Q34.If two intersecting chords of a circle make equal angles with the diameter passing through their point of intersection, prove that the chords are equal.
To prove that two intersecting chords of a circle are equal when they make equal angles with the diameter passing through their point of intersection, we can use the following steps:
Let's consider a circle with center O, diameter AB, and two intersecting chords CD and EF.
Step 1: Draw the diameter passing through the point of intersection of the chords (denoted as P).
Step 2: Since CD and EF make equal angles with the diameter passing through P, we can conclude that ∠CPD = ∠EPF.
Step 3: By the inscribed angle theorem, the measure of an angle formed by an arc is half the measure of its intercepted arc.
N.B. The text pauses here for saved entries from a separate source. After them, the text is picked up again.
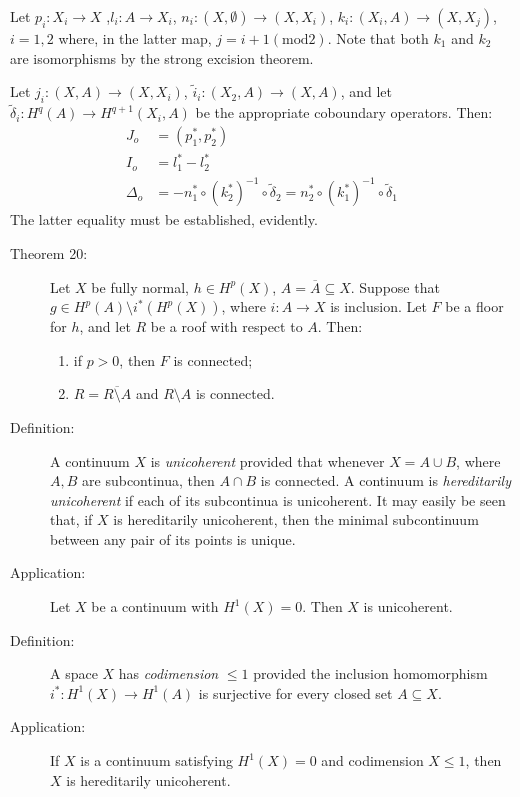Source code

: \documentclass{article}
\begin{document}
Let $p_i: X_i \rightarrow X$ ,$l_i: A \rightarrow X_i$, $n_i: (X,\emptyset) \rightarrow (X,X_i)$, $k_i: (X_i,A) \rightarrow (X,X_j)$, $i=1,2$ where, in the latter map, $j = i + 1 (\text{mod} 2)$. Note that both $k_1$ and $k_2$ are isomorphisms by the strong excision theorem.

Let $j_i: (X,A) \rightarrow (X,X_i)$, $\tilde{i}_i: (X_2,A) \rightarrow (X,A)$, and let $\tilde{\delta}_i: H^q(A) \rightarrow H^{q+1} (X_i,A)$ be the appropriate coboundary operators. Then:
\begin{align*}
J_o & = (p_1^*,p_2^*) \\
I_o & = l_1^*-l_2^* \\
\Delta_o & = -n_1^* \circ (k_2^*)^{-1} \circ \tilde{\delta}_2=n_2^* \circ (k_1^*)^{-1} \circ \tilde{\delta}_1
\end{align*}
The latter equality must be established, evidently.

\begin{description}

\item[Theorem 20:] Let $X$ be fully normal, $h \in H^p(X)$, $A = \overline{A} \subseteq X$. Suppose that $g \in H^p(A) \setminus i^*(H^p(X))$, where $i: A \rightarrow X$ is inclusion. Let $F$ be a floor for $h$, and let $R$ be a roof with respect to $A$. Then:
  \begin{enumerate}[\hspace{1cm}(1)]
    \item if $p>0$, then $F$ is connected;
    \item $R = \overline{R \setminus A}$ and $R \setminus A$ is connected.
  \end{enumerate}

\item[Definition:] A continuum $X$ is \emph{unicoherent} provided that whenever $X = A \cup B$, where $A,B$ are subcontinua, then $A \cap B$ is connected. A continuum is \emph{hereditarily unicoherent} if each of its subcontinua is unicoherent. It may easily be seen that, if $X$ is hereditarily unicoherent, then the minimal subcontinuum between any pair of its points is unique.

\item[Application:] Let $X$ be a continuum with $H^1(X)=0$. Then $X$ is unicoherent.

\item[Definition:] A space $X$ has \emph{codimension} $\leq 1$ provided the inclusion homomorphism $i^*: H^1(X) \rightarrow H^1(A)$ is surjective for every closed set $A \subseteq X$.

\item[Application:] If $X$ is a continuum satisfying $H^1(X)=0$ and codimension $X \leq 1$, then $X$ is hereditarily unicoherent.

\end{description}
\end{document}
Therefore, ∠CPD intercepts arc CD and ∠EPF intercepts arc EF.
Step 4: Since ∠CPD = ∠EPF and ∠CPD intercepts arc CD while ∠EPF intercepts arc EF, we can conclude that arc CD is congruent to arc EF.
Step 5: Congruent arcs in a circle correspond to equal chords. Therefore, we can conclude that CD is equal to EF.
Hence, we have proven that if two intersecting chords of a circle make equal angles with the diameter passing through their point of intersection, then the chords are equal.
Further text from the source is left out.